The Institute of Solar-Terrestrial Physics SB RAS has obtained a positive assessment from Glavgosexpertiza of Russia for its Lidar construction project. The document was issued following state expert reviews of engineering survey outcomes. Seismic resistance up to 8.4 magnitude has been considered during planning stages. The Facility will be constructed within the framework of the expanded investment project "National Heliogeophysical Complex of RAS (NHC RAS). It aims at researching lower and upper atmospheric layers. Completion of the construction is scheduled for 2030.

As reported by Alexander Beletsky, Candidate of Physical and Mathematical Sciences, Head of Atmospheric Physics Laboratory at ISTP SB RAS, the lidar project was developed jointly with the Zuev Institute of Atmospheric Optics SB RAS (Tomsk). Work on the project commenced in 2007. Scientists from Tomsk possess extensive expertise in utilizing lidar technologies. The Institute of Atmospheric Optics maintains an array of diverse, self-designed lidars, among which is one fitted with a three-meter mirror situated at the Siberian Lidar Station. Researchers from Irkutsk are more focused on exploring the upper layers of the atmosphere (above 50 km), including the study of ground-level atmospheric effects on higher layers, while their colleagues from Tomsk concentrate on analyzing the lower atmospheric layers.

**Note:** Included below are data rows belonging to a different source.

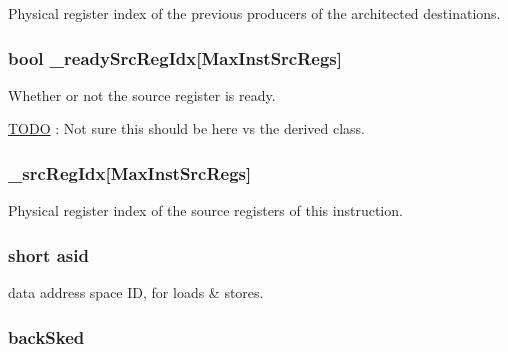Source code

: \label{classInOrderDynInst_a11e21e74ba2438f42d888b1e80d6de27}
Physical register index of the previous producers of the architected destinations. \hypertarget{classInOrderDynInst_a125f1037e43155d592320e6c70a09b6b}{
\subsubsection[{\_\-readySrcRegIdx}]{\setlength{\rightskip}{0pt plus 5cm}bool {\bf \_\-readySrcRegIdx}\mbox{[}MaxInstSrcRegs\mbox{]}}}
\label{classInOrderDynInst_a125f1037e43155d592320e6c70a09b6b}
Whether or not the source register is ready. \begin{Desc}
\item[\hyperlink{todo__todo000017}{TODO}]: Not sure this should be here vs the derived class. \end{Desc}
\hypertarget{classInOrderDynInst_a4b535dc40624a3cf929b90739a59119c}{
\subsubsection[{\_\-srcRegIdx}]{ {\bf \_\-srcRegIdx}\mbox{[}MaxInstSrcRegs\mbox{]}}}
\label{classInOrderDynInst_a4b535dc40624a3cf929b90739a59119c}
Physical register index of the source registers of this instruction. \hypertarget{classInOrderDynInst_a03f3e3cd7500e78001075b53eab05a53}{
\subsubsection[{asid}]{\setlength{\rightskip}{0pt plus 5cm}short {\bf asid}}}
\label{classInOrderDynInst_a03f3e3cd7500e78001075b53eab05a53}
data address space ID, for loads \& stores. \hypertarget{classInOrderDynInst_a94ce1589c2fca1b4f1748d1ec3d672ed}{
\subsubsection[{backSked}]{ {\bf backSked}}}
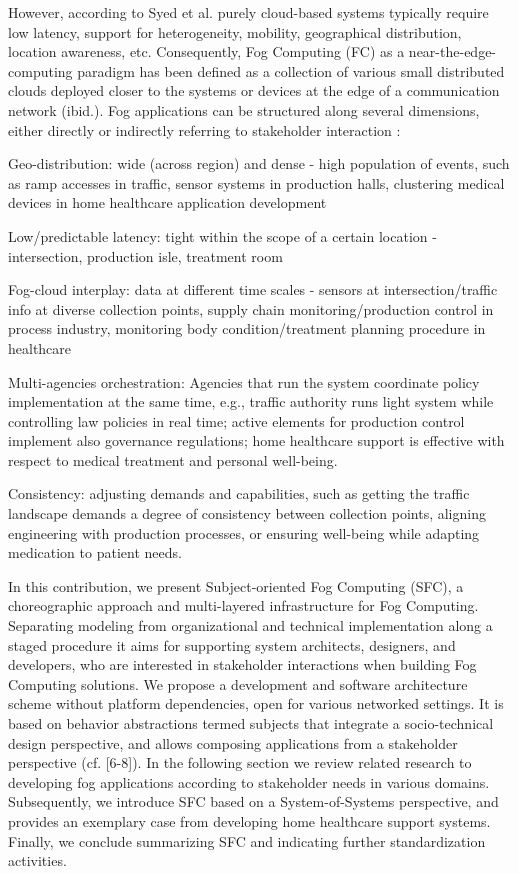 However, according to Syed et al. \cite{article:FogPattern} purely cloud-based systems typically require low latency, support for heterogeneity, mobility, geographical distribution, location awareness, etc. Consequently, Fog Computing (FC) as a near-the-edge-computing paradigm has been defined as a collection of various small distributed clouds deployed closer to the systems or devices at the edge of a communication network (ibid.). Fog applications can be structured along several dimensions, either directly or indirectly referring to stakeholder interaction \cite{article:OoTAnalytics}:
\begin{list}{-}{spacing}
	\item Geo-distribution: wide (across region) and dense - high population of events, such as ramp accesses in traffic, sensor systems in production halls, clustering medical devices in home healthcare application development
	\item Low/predictable latency: tight within the scope of a certain location - intersection, production isle, treatment room
	\item Fog-cloud interplay: data at different time scales - sensors at intersection/traffic info at diverse collection points, supply chain monitoring/production control in process industry, monitoring body condition/treatment planning procedure in healthcare
	\item Multi-agencies orchestration: Agencies that run the system coordinate policy implementation at the same time, e.g., traffic authority runs light system while controlling law policies in real time; active elements for production control implement also governance regulations; home healthcare support is effective with respect to medical treatment and personal well-being.
	\item Consistency: adjusting demands and capabilities, such as getting the traffic landscape demands a degree of consistency between collection points, aligning engineering with production processes, or ensuring well-being while adapting medication to patient needs.
\end{list}

In this contribution, we present Subject-oriented Fog Computing (SFC), a choreographic approach and multi-layered infrastructure for Fog Computing. Separating modeling from organizational and technical implementation along a staged procedure it aims for supporting system architects, designers, and developers, who are interested in stakeholder interactions when building Fog Computing solutions. We propose a development and software architecture scheme without platform dependencies, open for various networked settings. It is based on behavior abstractions termed subjects that integrate a socio-technical design perspective, and allows composing applications from a stakeholder perspective (cf. [6-8]).
In the following section we review related research to developing fog applications according to stakeholder needs in various domains. Subsequently, we introduce SFC based on a System-of-Systems perspective, and provides an exemplary case from developing home healthcare support systems. Finally, we conclude summarizing SFC and indicating further standardization activities.

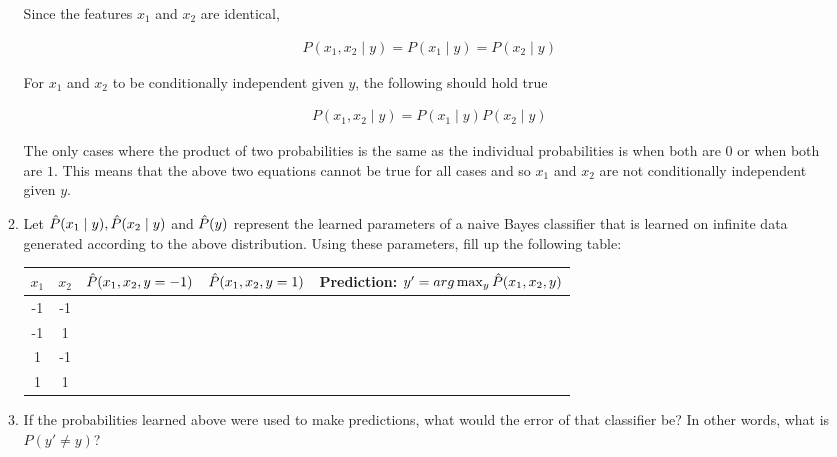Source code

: \begin{enumerate}
\begin{enumerate}
Since the features $x_1$ and $x_2$ are identical,
    
\begin{equation*}
\begin{aligned}
P(x_1,x_2 \mid y) = P(x_1 \mid y) = P(x_2 \mid y)
\end{aligned}
\end{equation*} 

For $x_1$ and $x_2$ to be conditionally independent given $y$, the following should hold true

\begin{equation*}
\begin{aligned}
P(x_1,x_2 \mid y) = P(x_1 \mid y) P(x_2 \mid y)
\end{aligned}
\end{equation*} 

The only cases where the product of two probabilities is the same as the individual probabilities is when both are $0$ or when both are $1$. This means that the above two equations cannot be true for all cases and so $x_1$ and $x_2$ are not conditionally independent given $y$.
    
  \item \relax[8 points] Let $\hat{P}(x_1 \mid y), \hat{P}(x_2 \mid y)$ and
    $\hat{P}(y)$ represent the learned parameters of a naive Bayes
    classifier that is learned on infinite data generated according to
    the above distribution. Using these parameters, fill up the
    following table:


    \begin{tabular}{|c|c|c|c|c|}
      \hline
      $x_1$ & $x_2$ & $\hat{P}(x_1, x_2, y= -1)$ & $\hat{P}(x_1, x_2, y=1)$ & {\bf Prediction: $y' = arg\max_y \hat{P}(x_1, x_2, y)$} \\
      \hline
      -1    & -1    &                        &                      &                                                   \\
      -1    & 1     &                        &                      &                                                   \\
      1     & -1    &                        &                      &                                                   \\
      1     & 1     &                        &                      &                                                   \\
      \hline
    \end{tabular}

  \item \relax[3 points] If the probabilities learned above were used to
    make predictions, what would the error of that classifier be? In
    other words, what is $P(y' \ne y)$?


\end{enumerate}
\end{enumerate}
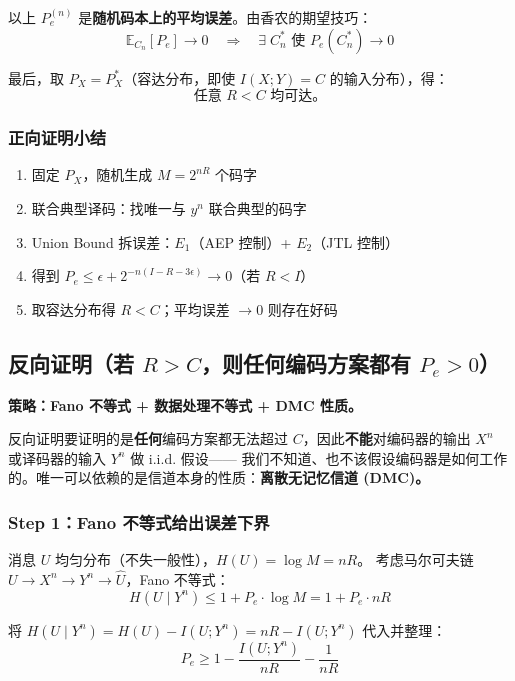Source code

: \documentclass[12pt,a4paper]{ctexart}
\theoremstyle{definition}
\begin{document}
以上 $P_e^{(n)}$ 是\textbf{随机码本上的平均误差}。由香农的期望技巧：
\[
\mathbb{E}_{C_n}[P_e] \to 0 \quad\Longrightarrow\quad \exists\; C_n^* \text{ 使 } P_e(C_n^*) \to 0
\]

最后，取 $P_X = P_X^*$（容达分布，即使 $I(X;Y)=C$ 的输入分布），得：
\[
\text{任意 } R < C \text{ 均可达。}
\]

\subsubsection{正向证明小结}

\begin{enumerate}[nosep]
  \item 固定 $P_X$，随机生成 $M=2^{nR}$ 个码字
  \item 联合典型译码：找唯一与 $y^n$ 联合典型的码字
  \item Union Bound 拆误差：$E_1$（AEP 控制）+ $E_2$（JTL 控制）
  \item 得到 $P_e \leq \epsilon + 2^{-n(I-R-3\epsilon)} \to 0$（若 $R < I$）
  \item 取容达分布得 $R < C$；平均误差 $\to 0$ 则存在好码
\end{enumerate}


\subsection{反向证明（若 $R > C$，则任何编码方案都有 $P_e > 0$）}

\textbf{策略：Fano 不等式 + 数据处理不等式 + DMC 性质。}

反向证明要证明的是\textbf{任何}编码方案都无法超过 $C$，因此\textbf{不能}对编码器的输出 $X^n$ 或译码器的输入 $Y^n$ 做 i.i.d. 假设——
我们不知道、也不该假设编码器是如何工作的。唯一可以依赖的是信道本身的性质：\textbf{离散无记忆信道 (DMC)。}

\subsubsection{Step 1：Fano 不等式给出误差下界}

消息 $U$ 均匀分布（不失一般性），$H(U) = \log M = nR$。
考虑马尔可夫链 $U \to X^n \to Y^n \to \hat{U}$，Fano 不等式：
\[
H(U \mid Y^n) \leq 1 + P_e \cdot \log M = 1 + P_e \cdot nR
\]

将 $H(U \mid Y^n) = H(U) - I(U; Y^n) = nR - I(U; Y^n)$ 代入并整理：
\[
P_e \geq 1 - \frac{I(U; Y^n)}{nR} - \frac{1}{nR}
\]
\end{document}
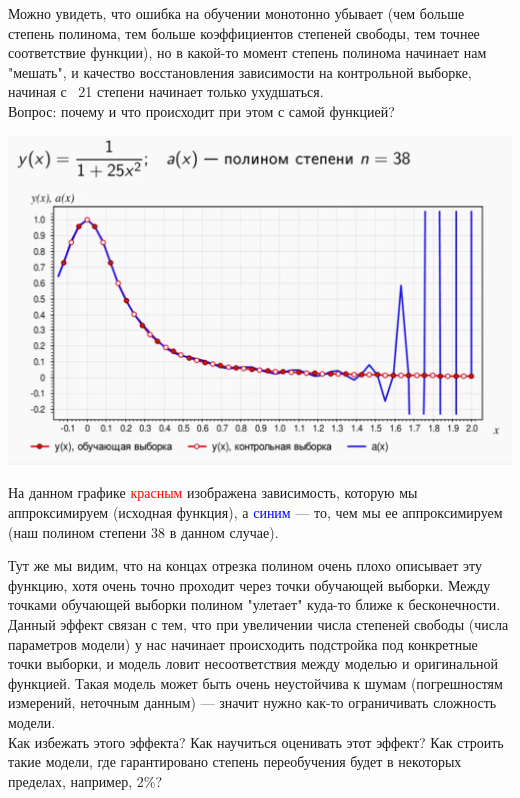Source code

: \documentclass{article}
\begin{document}
Можно увидеть, что ошибка на обучении монотонно убывает (чем больше степень полинома, тем больше коэффициентов степеней свободы, тем точнее соответствие функции), но в какой-то момент степень полинома начинает нам "мешать", и качество восстановления зависимости на контрольной выборке, начиная с ~21 степени начинает только ухудшаться.
\\

Вопрос: почему и что происходит при этом с самой функцией?

\begin{center}
    \includegraphics[scale=0.395]{2_5.png}
\end{center}

На данном графике \textcolor{red}{красным} изображена зависимость, которую мы аппроксимируем (исходная функция), а \textcolor{blue}{синим} --- то, чем мы ее аппроксимируем (наш полином степени 38 в данном случае).

Тут же мы видим, что на концах отрезка полином очень плохо описывает эту функцию, хотя очень точно проходит через точки обучающей выборки. Между точками обучающей выборки полином "улетает" куда-то ближе к бесконечности.
\\

Данный эффект связан с тем, что при увеличении числа степеней свободы (числа параметров модели) у нас начинает происходить подстройка под конкретные точки выборки, и модель ловит несоответствия между моделью и оригинальной функцией. Такая модель может быть очень неустойчива к шумам (погрешностям измерений, неточным данным) --- значит нужно как-то ограничивать сложность модели.
\\

Как избежать этого эффекта? Как научиться оценивать этот эффект? Как строить такие модели, где гарантировано степень переобучения будет в некоторых пределах, например, 2\%?
\end{document}
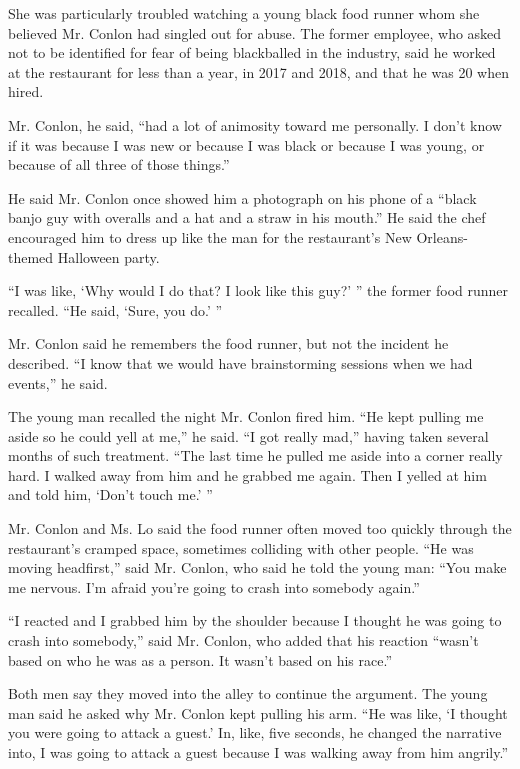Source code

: She was particularly troubled watching a young black food runner whom
she believed Mr. Conlon had singled out for abuse. The former employee,
who asked not to be identified for fear of being blackballed in the
industry, said he worked at the restaurant for less than a year, in 2017
and 2018, and that he was 20 when hired.

Mr. Conlon, he said, ``had a lot of animosity toward me personally. I
don't know if it was because I was new or because I was black or because
I was young, or because of all three of those things.''

He said Mr. Conlon once showed him a photograph on his phone of a
``black banjo guy with overalls and a hat and a straw in his mouth.'' He
said the chef encouraged him to dress up like the man for the
restaurant's New Orleans-themed Halloween party.

``I was like, `Why would I do that? I look like this guy?' '' the former
food runner recalled. ``He said, `Sure, you do.' ''

Mr. Conlon said he remembers the food runner, but not the incident he
described. ``I know that we would have brainstorming sessions when we
had events,'' he said.

The young man recalled the night Mr. Conlon fired him. ``He kept pulling
me aside so he could yell at me,'' he said. ``I got really mad,'' having
taken several months of such treatment. ``The last time he pulled me
aside into a corner really hard. I walked away from him and he grabbed
me again. Then I yelled at him and told him, `Don't touch me.' ''

Mr. Conlon and Ms. Lo said the food runner often moved too quickly
through the restaurant's cramped space, sometimes colliding with other
people. ``He was moving headfirst,'' said Mr. Conlon, who said he told
the young man: ``You make me nervous. I'm afraid you're going to crash
into somebody again.''

``I reacted and I grabbed him by the shoulder because I thought he was
going to crash into somebody,'' said Mr. Conlon, who added that his
reaction ``wasn't based on who he was as a person. It wasn't based on
his race.''

Both men say they moved into the alley to continue the argument. The
young man said he asked why Mr. Conlon kept pulling his arm. ``He was
like, `I thought you were going to attack a guest.' In, like, five
seconds, he changed the narrative into, I was going to attack a guest
because I was walking away from him angrily.''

The equipment complex will be constructed in Kharkita locality (Olkhon district, Irkutsk region). It will comprise a high-altitude lidar engineered to measure atmospheric parameters across altitudes ranging from 10 to 500 km, and a tropospheric lidar specifically tailored for investigating the lower layers of the atmosphere. Currently, no similar lidar complexes exist elsewhere worldwide. The main equipment includes an optical system, a set of powerful lasers, a sensitive receiving system with noise suppression, and data processing facilities.

The foundation of the future lidar complex is separated from the external shell where a sliding dome will be placed so that wind loads are not transferred onto the instrumentation. The tower housing mirrors of the high-altitude lidar will stand a 12-meter height. A sliding roof structure will protect the mirrors from dust contamination and precipitation.

The optical system of the high-altitude lidar will comprise one transmitting and six receiving mirrors. The aperture of the receiving mirrors will amount to approximately 7 square meters, and the transmitting mirror diameter will reach 1 meter. According to specifications, the optical system can tilt up to 35 degrees off zenith.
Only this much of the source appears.